Dicke Prämien für reuige Taliban

Für uns Ökonomen ist das ja keine Überraschung. Etwas anders sieht das allerdings beim „gesunden Menschenverstand“ aus. Da kommt so der ein oder andere ins Rechnen.

Schauen wir uns das doch einmal aus der Sicht einer Grenzkostenkurve mit immer flacher werdendem Verlauf an. Die meisten Menschen kennen das Experiment ja mit einem Glas Wasser. Danach wirkt der erste Schluck Wunder, den letzten Schluck braucht man eigentlich nicht mehr.

Das würde konkret bedeuten, dass der erste Taliban noch relativ „billig“ zu haben sein wird. Sagen wir so um die 5.000 € – das ist für einen Afghani ganz schön viel Geld und reicht eine Weile zum Leben. Die breite Masse der härteren Genossen wird dann schon etwas teurer – sagen wir es gibt rund 2.000 Taliban, die für 10.000 € mitmachen. Gehen wir die Grenzkostenkurve weiter nach oben, wird es immer teurer.

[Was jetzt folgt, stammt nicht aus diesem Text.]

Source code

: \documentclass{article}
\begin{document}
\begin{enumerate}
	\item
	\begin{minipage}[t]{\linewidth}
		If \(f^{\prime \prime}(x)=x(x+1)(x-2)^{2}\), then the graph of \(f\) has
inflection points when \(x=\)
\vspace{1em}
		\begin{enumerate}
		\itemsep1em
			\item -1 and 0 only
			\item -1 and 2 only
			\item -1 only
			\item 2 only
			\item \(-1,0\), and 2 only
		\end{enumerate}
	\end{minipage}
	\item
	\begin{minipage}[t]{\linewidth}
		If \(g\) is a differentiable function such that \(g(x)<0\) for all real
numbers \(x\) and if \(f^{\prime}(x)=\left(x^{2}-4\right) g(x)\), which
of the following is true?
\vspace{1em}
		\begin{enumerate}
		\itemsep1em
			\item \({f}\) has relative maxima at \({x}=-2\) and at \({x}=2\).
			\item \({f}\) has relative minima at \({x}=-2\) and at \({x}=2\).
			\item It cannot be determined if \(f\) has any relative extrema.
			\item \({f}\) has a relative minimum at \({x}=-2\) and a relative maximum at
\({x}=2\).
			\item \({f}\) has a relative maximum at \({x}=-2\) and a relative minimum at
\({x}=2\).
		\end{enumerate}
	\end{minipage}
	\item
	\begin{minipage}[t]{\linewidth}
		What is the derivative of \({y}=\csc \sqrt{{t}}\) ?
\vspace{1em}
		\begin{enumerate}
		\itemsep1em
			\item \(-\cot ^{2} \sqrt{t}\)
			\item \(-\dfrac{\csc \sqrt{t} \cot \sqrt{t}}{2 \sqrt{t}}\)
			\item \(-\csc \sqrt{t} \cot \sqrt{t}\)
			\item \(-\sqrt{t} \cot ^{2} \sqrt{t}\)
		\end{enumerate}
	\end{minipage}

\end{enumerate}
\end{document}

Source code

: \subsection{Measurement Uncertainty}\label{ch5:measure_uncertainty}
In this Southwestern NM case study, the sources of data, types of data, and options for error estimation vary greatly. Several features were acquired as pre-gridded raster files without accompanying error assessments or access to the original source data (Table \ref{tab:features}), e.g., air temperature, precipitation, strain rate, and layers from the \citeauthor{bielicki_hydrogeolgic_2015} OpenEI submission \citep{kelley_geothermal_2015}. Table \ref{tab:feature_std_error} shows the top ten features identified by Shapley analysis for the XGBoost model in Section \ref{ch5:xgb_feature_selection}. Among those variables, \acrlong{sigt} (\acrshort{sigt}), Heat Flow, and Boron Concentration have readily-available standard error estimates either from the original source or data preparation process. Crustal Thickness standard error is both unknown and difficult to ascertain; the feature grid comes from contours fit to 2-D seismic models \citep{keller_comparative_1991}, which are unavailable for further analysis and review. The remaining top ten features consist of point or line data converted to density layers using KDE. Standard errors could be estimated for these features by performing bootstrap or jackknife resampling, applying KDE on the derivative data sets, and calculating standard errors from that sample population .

Also genau genommen ist der letzte Taliban immer unbezahlbar – oder wenn man das in Dollars mal ausrechnen will, macht das einen Betrag von – wir haben das hier im Institut mal simuliert und hochgerechnet – fast 2,4 Billionen. Dollar. Also wird das voraussichtlich deutlich teurer als wenn wir Entwicklungshilfe für alle ohne Zinsen und mit Schuldenerlass investieren würden. Wir wollen da ja keinem reinreden. Ist nur so eine Überlegung unter Verwendung rein ökonomischer Erklärungs- und Handlungsmuster.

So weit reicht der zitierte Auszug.